At the center of the story is Bilal (Firat Ayverdi), a seventeen-year-old Iraqi Kurd who has somehow traveled to Calais, a small city on the northern coast of France. While the details of his voyage out of Kurdistan are sketchy, it is obvious that the trip has exacted a horrifying toll and viewers see Bilal as he struggles with the emotional aftermath—in flashbacks—of having been tortured by police as he moved from country to country.
At the same time, Bilal is bullheaded, and fiercely determined not to let political and social roadblocks deter him. After all, he knows what he wants: His goal is to reach England and be reunited with the girl of his dreams, Mina, and join a Manchester soccer team.
But how to get there? After several failed attempts to hide in vehicles headed for Britain, Bilal decides to swim the thirty-two kilometer English Channel that separates Calais from his desired destination. To do this, Bilal needs to become more adept in the water and he enrolls in classes taught by instructor Simon Calmat (Vincent Lindon), a middle-aged former Olympian.
At first, the kid repels Simon—he is clearly illegal and Simon wants no part in aiding and abetting him. His lessons, which Bilal has paid for, are perfunctory, the work of a teacher who couldn’t care less whether his student learns or not. Then something happens that causes Simon to have a change of heart. After he is served his divorce papers, Simon abruptly decides to help Bilal. This shift, of course, has nothing to do with the boy, but is instead a calculated attempt to win back Marion (Audrey Dana), his ex.

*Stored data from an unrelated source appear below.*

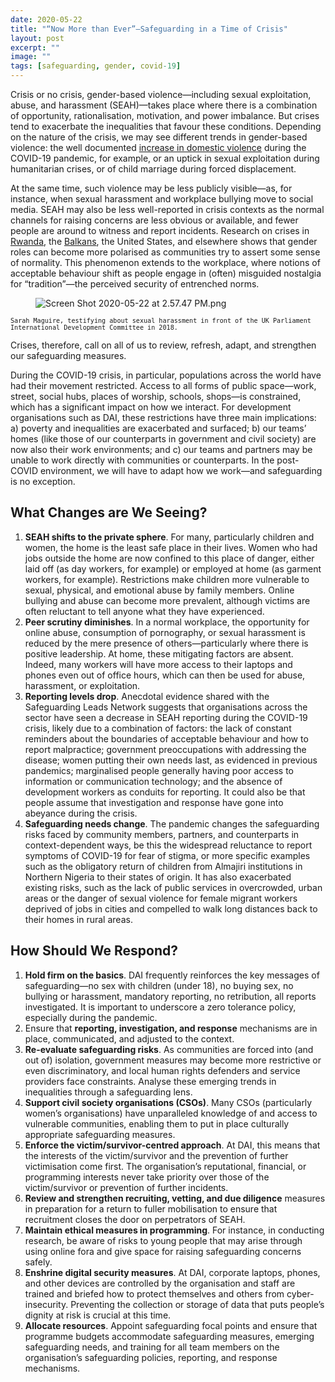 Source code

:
 ```yaml
---
date: 2020-05-22
title: "“Now More than Ever”—Safeguarding in a Time of Crisis"
layout: post
excerpt: ""
image: ""
tags: [safeguarding, gender, covid-19]
---
```

<p>Crisis or no crisis, gender-based violence—including sexual exploitation, abuse, and harassment (SEAH)—takes place where there is a combination of opportunity, rationalisation, motivation, and power imbalance. But crises tend to exacerbate the inequalities that favour these conditions. Depending on the nature of the crisis, we may see different trends in gender-based violence: the well documented <a href="https://www.cfr.org/in-brief/double-pandemic-domestic-violence-age-covid-19">increase in domestic violence</a> during the COVID-19 pandemic, for example, or an uptick in sexual exploitation during humanitarian crises, or of child marriage during forced displacement.</p><p>At the same time, such violence may be less publicly visible—as, for instance, when sexual harassment and workplace bullying move to social media. SEAH may also be less well-reported in crisis contexts as the normal channels for raising concerns are less obvious or available, and fewer people are around to witness and report incidents. Research on crises in <a href="http://centaur.reading.ac.uk/84575/1/The Masculine Logic of DDR and SSR in the Rwanda Defence Force Final Submission Version.pdf">Rwanda</a>, the <a href="https://oxfamilibrary.openrepository.com/bitstream/handle/10546/121140/bk-violence-against-women-010198-en.pdf?sequence=1&amp;isAllowed=y">Balkans</a>, the United States, and elsewhere shows that gender roles can become more polarised as communities try to assert some sense of normality. This phenomenon extends to the workplace, where notions of acceptable behaviour shift as people engage in (often) misguided nostalgia for “tradition”—the perceived security of entrenched norms.</p><figure class="kg-card kg-image-card"><img src="https://pubs.ghost.io/uploads/Screen%20Shot%202020-05-22%20at%202.57.47%20PM.png" class="kg-image" alt="Screen Shot 2020-05-22 at 2.57.47 PM.png" loading="lazy"></figure><p><code><code>Sarah Maguire, testifying about sexual harassment in front of the UK Parliament International Development Committee in 2018.</code></code></p><p>Crises, therefore, call on all of us to review, refresh, adapt, and strengthen our safeguarding measures.</p><p>During the COVID-19 crisis, in particular, populations across the world have had their movement restricted. Access to all forms of public space—work, street, social hubs, places of worship, schools, shops—is constrained, which has a significant impact on how we interact. For development organisations such as DAI, these restrictions have three main implications: a) poverty and inequalities are exacerbated and surfaced; b) our teams’ homes (like those of our counterparts in government and civil society) are now also their work environments; and c) our teams and partners may be unable to work directly with communities or counterparts. In the post-COVID environment, we will have to adapt how we work—and safeguarding is no exception.</p><h2 id="what-changes-are-we-seeing">What Changes are We Seeing?</h2><ol><li><strong>SEAH shifts to the private sphere</strong>. For many, particularly children and women, the home is the least safe place in their lives. Women who had jobs outside the home are now confined to this place of danger, either laid off (as day workers, for example) or employed at home (as garment workers, for example). Restrictions make children more vulnerable to sexual, physical, and emotional abuse by family members. Online bullying and abuse can become more prevalent, although victims are often reluctant to tell anyone what they have experienced.</li><li><strong>Peer scrutiny diminishes</strong>. In a normal workplace, the opportunity for online abuse, consumption of pornography, or sexual harassment is reduced by the mere presence of others—particularly where there is positive leadership. At home, these mitigating factors are absent. Indeed, many workers will have more access to their laptops and phones even out of office hours, which can then be used for abuse, harassment, or exploitation.</li><li><strong>Reporting levels drop</strong>. Anecdotal evidence shared with the Safeguarding Leads Network suggests that organisations across the sector have seen a decrease in SEAH reporting during the COVID-19 crisis, likely due to a combination of factors: the lack of constant reminders about the boundaries of acceptable behaviour and how to report malpractice; government preoccupations with addressing the disease; women putting their own needs last, as evidenced in previous pandemics; marginalised people generally having poor access to information or communication technology; and the absence of development workers as conduits for reporting. It could also be that people assume that investigation and response have gone into abeyance during the crisis.</li><li><strong>Safeguarding needs change</strong>. The pandemic changes the safeguarding risks faced by community members, partners, and counterparts in context-dependent ways, be this the widespread reluctance to report symptoms of COVID-19 for fear of stigma, or more specific examples such as the obligatory return of children from Almajiri institutions in Northern Nigeria to their states of origin. It has also exacerbated existing risks, such as the lack of public services in overcrowded, urban areas or the danger of sexual violence for female migrant workers deprived of jobs in cities and compelled to walk long distances back to their homes in rural areas.</li></ol><h2 id="how-should-we-respond">How Should We Respond?</h2><ol><li><strong>Hold firm on the basics</strong>. DAI frequently reinforces the key messages of safeguarding—no sex with children (under 18), no buying sex, no bullying or harassment, mandatory reporting, no retribution, all reports investigated. It is important to underscore a zero tolerance policy, especially during the pandemic.</li><li>Ensure that <strong>reporting, investigation, and response</strong> mechanisms are in place, communicated, and adjusted to the context.</li><li><strong>Re-evaluate safeguarding risks</strong>. As communities are forced into (and out of) isolation, government measures may become more restrictive or even discriminatory, and local human rights defenders and service providers face constraints. Analyse these emerging trends in inequalities through a safeguarding lens.</li><li><strong>Support civil society organisations (CSOs)</strong>. Many CSOs (particularly women’s organisations) have unparalleled knowledge of and access to vulnerable communities, enabling them to put in place culturally appropriate safeguarding measures.</li><li><strong>Enforce the victim/survivor-centred approach</strong>. At DAI, this means that the interests of the victim/survivor and the prevention of further victimisation come first. The organisation’s reputational, financial, or programming interests never take priority over those of the victim/survivor or prevention of further incidents.</li><li><strong>Review and strengthen recruiting, vetting, and due diligence</strong> measures in preparation for a return to fuller mobilisation to ensure that recruitment closes the door on perpetrators of SEAH.</li><li><strong>Maintain ethical measures in programming</strong>. For instance, in conducting research, be aware of risks to young people that may arise through using online fora and give space for raising safeguarding concerns safely.</li><li><strong>Enshrine digital security measures</strong>. At DAI, corporate laptops, phones, and other devices are controlled by the organisation and staff are trained and briefed how to protect themselves and others from cyber-insecurity. Preventing the collection or storage of data that puts people’s dignity at risk is crucial at this time.</li><li><strong>Allocate resources</strong>. Appoint safeguarding focal points and ensure that programme budgets accommodate safeguarding measures, emerging safeguarding needs, and training for all team members on the organisation’s safeguarding policies, reporting, and response mechanisms.</li></ol>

The reasoning is simple: Marion volunteers at an outdoor soup kitchen that feeds undocumented and homeless men, and Simon believes that if Marion learns that he is helping Bilal—even going so far as to put him up in his flat—she will be so touched that she’ll return to him. Sound far-fetched? Well, yeah. But what often happens in everyday life happens here. That is, the one-on-one encounters between Simon and Bilal result in life-transforming changes in Simon. As he gets to know Bilal and hears his story, the young man morphs from the Alien Other into someone for whom Simon feels deep respect and admiration.
In short order, Simon is driven to act, ignoring French immigration law to help Bilal reach his journey’s end. The risks are enormous. At one point, Simon’s neighbors report him to police, prompting an investigation into whether he is harboring an undesirable foreigner. It’s grim stuff, calling up seventy-year-old images of Christians protecting Jews, queers, and communists from Nazi thugs.
Lioret’s rendering is sympathetic without ever becoming maudlin. Simon comes across as painfully real—as do Bilal and his always-scheming friends and associates. At the same time, Welcome’s reach extends beyond the personal to the political, in this case highlighting the lunacy of France’s immigration policies—policies that elevate demonization over understanding and judgment over compassion. The end result is a film that makes us wonder what we can do to help the strangers in our midst. What’s more, it asks us whom we—as a society and as individuals—are willing to welcome, and why.